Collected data

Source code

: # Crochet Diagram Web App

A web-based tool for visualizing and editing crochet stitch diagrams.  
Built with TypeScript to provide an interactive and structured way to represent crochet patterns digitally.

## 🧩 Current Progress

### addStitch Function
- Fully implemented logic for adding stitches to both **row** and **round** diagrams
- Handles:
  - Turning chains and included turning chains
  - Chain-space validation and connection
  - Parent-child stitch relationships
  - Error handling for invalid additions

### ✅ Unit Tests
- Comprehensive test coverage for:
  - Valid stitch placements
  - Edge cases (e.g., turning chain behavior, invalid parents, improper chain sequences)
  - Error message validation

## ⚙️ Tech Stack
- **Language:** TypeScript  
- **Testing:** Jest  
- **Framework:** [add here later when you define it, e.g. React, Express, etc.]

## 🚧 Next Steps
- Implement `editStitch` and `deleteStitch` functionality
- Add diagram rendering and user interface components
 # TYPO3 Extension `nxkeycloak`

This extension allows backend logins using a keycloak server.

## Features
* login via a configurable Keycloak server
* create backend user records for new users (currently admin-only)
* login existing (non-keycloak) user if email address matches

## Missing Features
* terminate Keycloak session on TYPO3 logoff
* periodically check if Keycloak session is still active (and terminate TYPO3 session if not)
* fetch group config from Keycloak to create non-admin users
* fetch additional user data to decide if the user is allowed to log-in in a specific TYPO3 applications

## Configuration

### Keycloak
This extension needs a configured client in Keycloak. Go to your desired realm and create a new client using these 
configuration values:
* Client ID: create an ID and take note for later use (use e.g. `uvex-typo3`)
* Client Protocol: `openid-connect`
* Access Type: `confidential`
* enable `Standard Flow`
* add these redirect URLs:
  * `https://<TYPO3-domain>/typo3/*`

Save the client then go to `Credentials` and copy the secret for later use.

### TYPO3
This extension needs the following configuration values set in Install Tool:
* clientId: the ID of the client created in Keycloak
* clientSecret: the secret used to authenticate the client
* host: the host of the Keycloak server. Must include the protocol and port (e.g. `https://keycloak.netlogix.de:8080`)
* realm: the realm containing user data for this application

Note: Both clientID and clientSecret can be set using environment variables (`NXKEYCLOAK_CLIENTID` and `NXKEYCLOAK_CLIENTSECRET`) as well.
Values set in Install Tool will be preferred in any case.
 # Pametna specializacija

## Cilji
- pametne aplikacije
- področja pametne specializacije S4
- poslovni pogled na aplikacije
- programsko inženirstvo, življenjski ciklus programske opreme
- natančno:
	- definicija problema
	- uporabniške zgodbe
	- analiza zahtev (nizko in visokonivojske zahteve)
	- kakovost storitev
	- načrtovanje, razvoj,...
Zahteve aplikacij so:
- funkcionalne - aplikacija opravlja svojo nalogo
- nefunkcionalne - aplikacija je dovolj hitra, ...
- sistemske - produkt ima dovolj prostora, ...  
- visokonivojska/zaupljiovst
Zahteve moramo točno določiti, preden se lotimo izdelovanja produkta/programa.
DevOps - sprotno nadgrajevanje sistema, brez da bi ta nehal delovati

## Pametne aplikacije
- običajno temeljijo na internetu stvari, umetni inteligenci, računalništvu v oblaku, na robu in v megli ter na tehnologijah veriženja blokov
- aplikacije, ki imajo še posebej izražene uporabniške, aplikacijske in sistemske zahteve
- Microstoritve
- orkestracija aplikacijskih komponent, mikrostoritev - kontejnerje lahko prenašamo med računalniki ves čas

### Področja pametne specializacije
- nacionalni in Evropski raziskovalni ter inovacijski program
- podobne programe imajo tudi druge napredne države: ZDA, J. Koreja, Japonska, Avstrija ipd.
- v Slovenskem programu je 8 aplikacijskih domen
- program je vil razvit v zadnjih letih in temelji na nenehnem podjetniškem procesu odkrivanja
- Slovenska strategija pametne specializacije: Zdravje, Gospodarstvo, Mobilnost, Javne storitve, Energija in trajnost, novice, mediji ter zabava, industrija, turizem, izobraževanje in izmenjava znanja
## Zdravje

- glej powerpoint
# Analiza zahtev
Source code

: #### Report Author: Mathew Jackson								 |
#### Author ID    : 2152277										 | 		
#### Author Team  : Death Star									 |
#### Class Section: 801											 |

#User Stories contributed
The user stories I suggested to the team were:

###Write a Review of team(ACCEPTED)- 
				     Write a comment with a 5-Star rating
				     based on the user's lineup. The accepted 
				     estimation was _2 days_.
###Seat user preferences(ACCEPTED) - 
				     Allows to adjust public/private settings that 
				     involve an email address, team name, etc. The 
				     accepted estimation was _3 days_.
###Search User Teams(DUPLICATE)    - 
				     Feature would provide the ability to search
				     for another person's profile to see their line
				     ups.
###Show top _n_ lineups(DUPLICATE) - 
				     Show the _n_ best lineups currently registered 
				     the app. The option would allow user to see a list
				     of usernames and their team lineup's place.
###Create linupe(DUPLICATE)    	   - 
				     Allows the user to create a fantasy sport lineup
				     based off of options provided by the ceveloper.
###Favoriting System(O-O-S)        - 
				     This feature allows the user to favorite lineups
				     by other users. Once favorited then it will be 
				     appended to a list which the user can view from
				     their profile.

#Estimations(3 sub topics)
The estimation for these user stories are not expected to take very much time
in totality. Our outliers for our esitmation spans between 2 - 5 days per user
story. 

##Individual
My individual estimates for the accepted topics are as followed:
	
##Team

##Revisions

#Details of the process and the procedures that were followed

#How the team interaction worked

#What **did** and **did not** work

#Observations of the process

### WHAT THE EXERCISE ASKS
The response must hold only the lines above from the line with "### ✅ Unit Tests" through the line with "### Keycloak", each copied exactly, both ends kept.

### SOLUTION FOR THIS PROBLEM
### ✅ Unit Tests
- Comprehensive test coverage for:
  - Valid stitch placements
  - Edge cases (e.g., turning chain behavior, invalid parents, improper chain sequences)
  - Error message validation

## ⚙️ Tech Stack
- **Language:** TypeScript  
- **Testing:** Jest  
- **Framework:** [add here later when you define it, e.g. React, Express, etc.]

## 🚧 Next Steps
- Implement `editStitch` and `deleteStitch` functionality
- Add diagram rendering and user interface components
 # TYPO3 Extension `nxkeycloak`

This extension allows backend logins using a keycloak server.

## Features
* login via a configurable Keycloak server
* create backend user records for new users (currently admin-only)
* login existing (non-keycloak) user if email address matches

## Missing Features
* terminate Keycloak session on TYPO3 logoff
* periodically check if Keycloak session is still active (and terminate TYPO3 session if not)
* fetch group config from Keycloak to create non-admin users
* fetch additional user data to decide if the user is allowed to log-in in a specific TYPO3 applications

## Configuration

### Keycloak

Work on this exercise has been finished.